Both PowerPoint presentations describe “Effects” campaigns that are broadly divided into two categories: cyber attacks and propaganda operations. The propaganda campaigns use deception, mass messaging and “pushing stories” via Twitter, Flickr, Facebook and YouTube. JTRIG also uses “false flag” operations, in which British agents carry out online actions that are designed to look like they were performed by one of Britain’s adversaries.

To some extent this is unsurprising - spies have always played their silly little spy games against each other. The problem is that their targets aren't just spies, but also include the media and hackers. The first is no business of any government agency in any democratic society. As for the second, quite apart from intruding on the territory of law enforcement (and thus raising some nasty totalitarian spectres), there are also problems of proportionality and discrimination. Their method of attacking Anonymous, for example, involved a DDOS attack which
also interrupted the web communications of political dissidents who did not engage in any illegal hacking. It may also have shut down websites with no connection to Anonymous.
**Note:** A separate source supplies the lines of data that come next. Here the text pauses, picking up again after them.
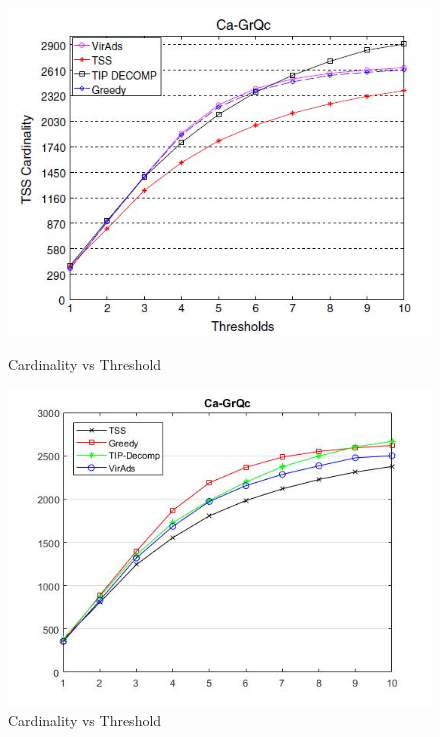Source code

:\begin{figure}[h!]
\begin{minipage}[t]{0.50\textwidth}
\includegraphics[width=\linewidth,keepaspectratio=true]{images/ca-grqcpaper.jpg}
\caption{Cardinality vs Threshold}
\label{fase1}
\end{minipage}
\begin{minipage}[t]{0.50\textwidth}
\includegraphics[width=\linewidth,keepaspectratio=true]{images/ca-grqcresult.jpg}
\caption{Cardinality vs Threshold}
\end{minipage}
\end{figure}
This is the internet equivalent of carpet-bombing an entire neighbourhood, with the freedom of speech of innocent bystanders as collateral damage.

But apart form that, its also simply illegal - as the original article notes, "GCHQ has no clear authority to send a virus or conduct cyber attacks". When hackers do this, they go to jail. Shouldn't the same apply to the spies? Or is the law really only to keep the peasants in line?